(Records for this exercise)

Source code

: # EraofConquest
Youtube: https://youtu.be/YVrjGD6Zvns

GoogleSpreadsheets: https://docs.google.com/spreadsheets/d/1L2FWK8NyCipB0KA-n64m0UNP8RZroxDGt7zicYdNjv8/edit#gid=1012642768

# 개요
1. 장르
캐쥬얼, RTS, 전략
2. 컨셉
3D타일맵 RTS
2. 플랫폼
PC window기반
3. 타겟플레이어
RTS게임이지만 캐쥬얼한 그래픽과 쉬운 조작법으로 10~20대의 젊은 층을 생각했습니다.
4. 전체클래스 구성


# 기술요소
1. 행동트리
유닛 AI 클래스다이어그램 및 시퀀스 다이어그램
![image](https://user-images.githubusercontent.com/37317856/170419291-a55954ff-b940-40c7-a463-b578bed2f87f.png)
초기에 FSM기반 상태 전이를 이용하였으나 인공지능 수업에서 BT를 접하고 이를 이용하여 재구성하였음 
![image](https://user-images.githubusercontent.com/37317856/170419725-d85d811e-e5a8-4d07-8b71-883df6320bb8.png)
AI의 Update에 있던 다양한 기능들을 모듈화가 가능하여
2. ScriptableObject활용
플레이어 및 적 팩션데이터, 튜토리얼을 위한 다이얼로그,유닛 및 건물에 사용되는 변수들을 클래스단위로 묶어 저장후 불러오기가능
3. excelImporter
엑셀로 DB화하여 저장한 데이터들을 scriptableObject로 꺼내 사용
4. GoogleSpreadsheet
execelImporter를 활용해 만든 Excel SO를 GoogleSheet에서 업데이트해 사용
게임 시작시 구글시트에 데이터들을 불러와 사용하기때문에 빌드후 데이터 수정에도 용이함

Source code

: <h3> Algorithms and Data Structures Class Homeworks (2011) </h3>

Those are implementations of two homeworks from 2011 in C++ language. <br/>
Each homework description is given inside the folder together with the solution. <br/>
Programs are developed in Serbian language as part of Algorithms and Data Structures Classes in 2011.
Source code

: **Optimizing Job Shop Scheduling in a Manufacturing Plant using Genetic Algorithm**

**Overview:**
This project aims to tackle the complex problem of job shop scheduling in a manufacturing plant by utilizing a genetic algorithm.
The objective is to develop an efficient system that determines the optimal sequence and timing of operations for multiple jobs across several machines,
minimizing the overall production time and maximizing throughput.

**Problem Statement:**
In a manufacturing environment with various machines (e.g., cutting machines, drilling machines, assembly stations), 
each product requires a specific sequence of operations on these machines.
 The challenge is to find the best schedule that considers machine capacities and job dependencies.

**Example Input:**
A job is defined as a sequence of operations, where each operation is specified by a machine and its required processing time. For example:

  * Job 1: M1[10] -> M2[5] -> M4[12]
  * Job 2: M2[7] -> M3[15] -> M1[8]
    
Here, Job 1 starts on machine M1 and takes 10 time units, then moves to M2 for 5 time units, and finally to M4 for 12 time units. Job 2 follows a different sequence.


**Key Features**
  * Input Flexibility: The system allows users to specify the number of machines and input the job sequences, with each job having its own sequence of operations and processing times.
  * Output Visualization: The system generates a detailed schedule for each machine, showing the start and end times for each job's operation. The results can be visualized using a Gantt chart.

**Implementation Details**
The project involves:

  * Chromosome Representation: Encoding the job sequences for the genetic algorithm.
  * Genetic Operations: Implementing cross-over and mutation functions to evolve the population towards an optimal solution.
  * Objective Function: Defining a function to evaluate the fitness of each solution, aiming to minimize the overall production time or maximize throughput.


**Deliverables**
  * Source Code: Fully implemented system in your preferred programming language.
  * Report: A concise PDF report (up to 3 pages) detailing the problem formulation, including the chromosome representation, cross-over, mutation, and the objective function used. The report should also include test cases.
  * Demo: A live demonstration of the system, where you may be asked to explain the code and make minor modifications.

(End Records for this exercise)

Repeat every line of the data word for word until you have repeated the line that contains "유닛 AI 클래스다이어그램 및 시퀀스 다이어그램", which is the last one to include.

Source code

: # EraofConquest
Youtube: https://youtu.be/YVrjGD6Zvns

GoogleSpreadsheets: https://docs.google.com/spreadsheets/d/1L2FWK8NyCipB0KA-n64m0UNP8RZroxDGt7zicYdNjv8/edit#gid=1012642768

# 개요
1. 장르
캐쥬얼, RTS, 전략
2. 컨셉
3D타일맵 RTS
2. 플랫폼
PC window기반
3. 타겟플레이어
RTS게임이지만 캐쥬얼한 그래픽과 쉬운 조작법으로 10~20대의 젊은 층을 생각했습니다.
4. 전체클래스 구성


# 기술요소
1. 행동트리
유닛 AI 클래스다이어그램 및 시퀀스 다이어그램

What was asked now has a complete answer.